Après des échanges acrimonieux ces dernières semaines, les dirigeants européens se retrouvent aujourd’hui à Salzbourg en Autriche, avec au menu LE sujet qui fâche : l’immigration.

Diner informel des 28 dirigeants de l’Union européenne, mercredi soir à Salzburg, Autriche, en prélude au sommet d’aujourd’hui.
Diner informel des 28 dirigeants de l’Union européenne, mercredi soir à Salzburg, Autriche, en prélude au sommet d’aujourd’hui. © AFP / GEORG HOCHMUTH / APA / AFP

Donald Tusk, le Président du Conseil européen, a voulu introduire de la rationalité dans ce débat. Il a fait valoir que le nombre de nouveaux arrivants illégaux en Europe est tombé de deux millions, le pic atteint en 2015, à moins de 100 000 cette année pour l’ensemble d’un continent de plus d’un demi-milliard d’habitants. Une réduction obtenue au prix d’une délocalisation des contrôles dans des pays tiers, critiquée par des organisations humanitaires comme Médecins du Monde. 

C’est moins, a-t-il dit aux 28 dirigeants réunis pour un dîner informel hier soir, qu’avant la folle année 2015. Au lieu d’essayer de tirer des bénéfices politiques de la situation, nous devrions nous concentrer sur ce qui marche et avancer, a déclaré le Président du Conseil européen. Présenté comme ça, l’argument semble raisonnable. 
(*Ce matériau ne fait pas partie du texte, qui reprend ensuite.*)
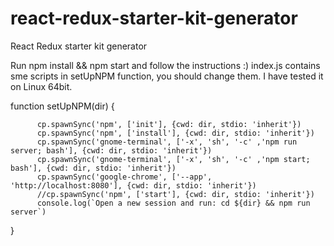 # react-redux-starter-kit-generator
React Redux starter kit generator


Run npm install && npm start and follow the instructions :)
index.js contains sme scripts in setUpNPM function, you should change them.
I have tested it on Linux 64bit.

function setUpNPM(dir) {

          cp.spawnSync('npm', ['init'], {cwd: dir, stdio: 'inherit'})
          cp.spawnSync('npm', ['install'], {cwd: dir, stdio: 'inherit'})           
          cp.spawnSync('gnome-terminal', ['-x', 'sh', '-c' ,'npm run server; bash'], {cwd: dir, stdio: 'inherit'})           
          cp.spawnSync('gnome-terminal', ['-x', 'sh', '-c' ,'npm start; bash'], {cwd: dir, stdio: 'inherit'})           
          cp.spawnSync('google-chrome', ['--app', 'http://localhost:8080'], {cwd: dir, stdio: 'inherit'})           
          //cp.spawnSync('npm', ['start'], {cwd: dir, stdio: 'inherit'})           
          console.log(`Open a new session and run: cd ${dir} && npm run server`) 
          
}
Il a peu de chances d’être entendu, pour au moins deux raisons. D’abord, nous sommes en année électorale, avec le scrutin européen de mai prochain. Les forces populistes et d’extrême droite se sentent pousser des ailes après des succès ces derniers mois, surtout en Italie, où elles sont aujourd’hui au pouvoir ce qui change la donne.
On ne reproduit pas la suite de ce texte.